Spring water is usually free of disease-causing organisms when it comes to the surface, but it can become polluted if it flows over the ground or stands in an open pool where animals or humans can contaminate the water.
Examples of Unprotected and Protected Watershed Areas
THE WATER SUPPLY SYSTEM
The people who built your water supply system using spring water were very careful to keep the water pure as it came out from the ground. They built some kind of a box as an intake chamber at the mouth of the spring. The spring water is collected in this box and then flows directly into a pipe without being exposed to outside pollution.
The collection box is probably built of brick or masonry or concrete in such a way that no light can enter. (Light could allow the growth of algae which affect the taste of water.) It has an overflow pipe to let out excess water. This overflow pipe is designed so that no surface water, rain water or dirt can enter through it and pollute the water inside the collection box. On top of the box there may be a covered and locked manhole. The caretaker of the water system will occasionally need to wash out or inspect the inside of the box. He will use the manhole as his entrance.
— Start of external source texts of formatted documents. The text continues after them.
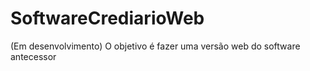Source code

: # SoftwareCrediarioWeb
(Em desenvolvimento) O objetivo é fazer uma versão web do software antecessor
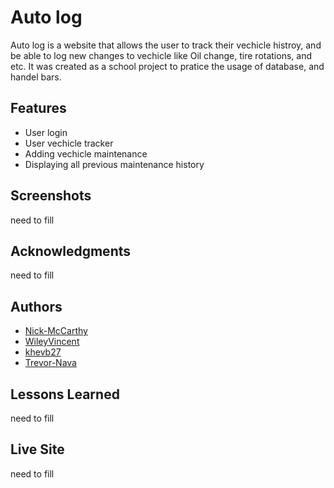 # Auto log

Auto log is a website that allows the user to track their vechicle histroy, and be able to log new changes to vechicle like Oil change, tire rotations, and etc. It was created as a school project to pratice the usage of database, and handel bars.


## Features 

- User login 
- User vechicle tracker
- Adding vechicle maintenance 
- Displaying all previous maintenance history


## Screenshots
need to fill



## Acknowledgments 
need to fill



## Authors
- [Nick-McCarthy](https://github.com/Nick-McCarthy)
- [WileyVincent](https://github.com/WileyVincent)
- [khevb27](https://github.com/khevb27)
- [Trevor-Nava](https://github.com/Trevor-Nava)

## Lessons Learned 
need to fill

## Live Site 
need to fill
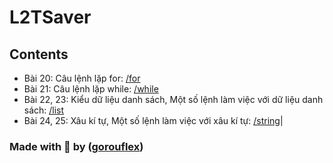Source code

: # L2TSaver
## Contents

- Bài 20: Câu lệnh lặp for: [/for](for)
- Bài 21: Câu lệnh lặp while: [/while](while)
- Bài 22, 23: Kiểu dữ liệu danh sách, Một số lệnh làm việc với dữ liệu danh sách: [/list](list)
- Bài 24, 25: Xâu kí tự, Một số lệnh làm việc với xâu kí tự: [/string](string)|

### Made with 💖 by ([gorouflex](https://github.com/gorouflex))
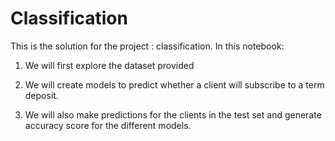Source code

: # Classification

This is the solution for the project : classification. In this notebook:

1. We will first explore the dataset provided

2. We will create models to predict whether a client will subscribe to a term deposit.

3. We will also make predictions for the clients in the test set and generate accuracy score for the different models.
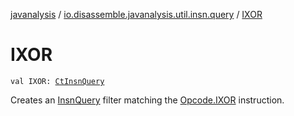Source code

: [javanalysis](../index.md) / [io.disassemble.javanalysis.util.insn.query](index.md) / [IXOR](./-i-x-o-r.md)

# IXOR

`val IXOR: `[`CtInsnQuery`](-ct-insn-query/index.md)

Creates an [InsnQuery](-insn-query/index.md) filter matching the [Opcode.IXOR](#) instruction.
Your water system may be a free-flowing system without faucets. Or it may have faucets to shut off the water at each standpost. It may have been built with a tank in which to store water. No matter what the design, however, it has been built for the purpose of bringing pure water to the people in the community.
You must remember that spring water can be polluted just as can any other source of water. In your community, because you have a protected spring, the water that arrives at the standpost is probably pure. BUT, the water you take home may not be pure. Human carelessness may cause water-related diseases and problems.
You have already discussed (in Session 3) how water can become contaminated after collection. Here is a brief review of some of these methods of contamination.
1. A dirty water container can contaminate the water put into it.
2. Dirty hands dipped into full water vessels can contaminate the water in the vessels.
3. Dirt and micro-organisms on the tap (faucet) itself could wash off into the water as it is collected from the tap.
Other problems could be related to misuse of a public standpost. If, for example, water is left running and allowed to collect in a muddy, swampy pool, the standpost area becomes slippery and unattractive. People may not want to bathe or wash clothes at such a place, and thus, there may be an increase in water-washed diseases.
Another possible problem where there is not proper drainage is that the area will become a breeding ground for mosquitos and other insects which can spread disease.
Notice the drains and drainage ditches in the pictures of standposts.
Your community has a new water system. It should last for many years and help villagers lead a healthy life. The community has a responsibility to keep the water system working. In many communities, the water and sanitation committee (or other group responsible for water) takes action to ensure that the community water supply keeps working.
Examples of these actions are below:
1. Set up a schedule for regular preventive maintenance of all parts of the system (e.g. intake chamber, sedimentation tank, reservoir, pipes, all standposts).
2. Hire, train and pay a caretaker to look after the water system and the standpost sites.
3. Keep a supply of important spare parts available.
4. Enforce disciplinary measures for misuse of the water system.
5. Educate community members about how to use the water system. Teach such things as:
· how to guard against flooding at the standpost; and
· how to guard against vandalism or careless misuse of the pipe or standposts.
6. Protect the spring by keeping the watershed area planted with trees and bushes.
What does your community do to prevent pollution or breakdown of your water system?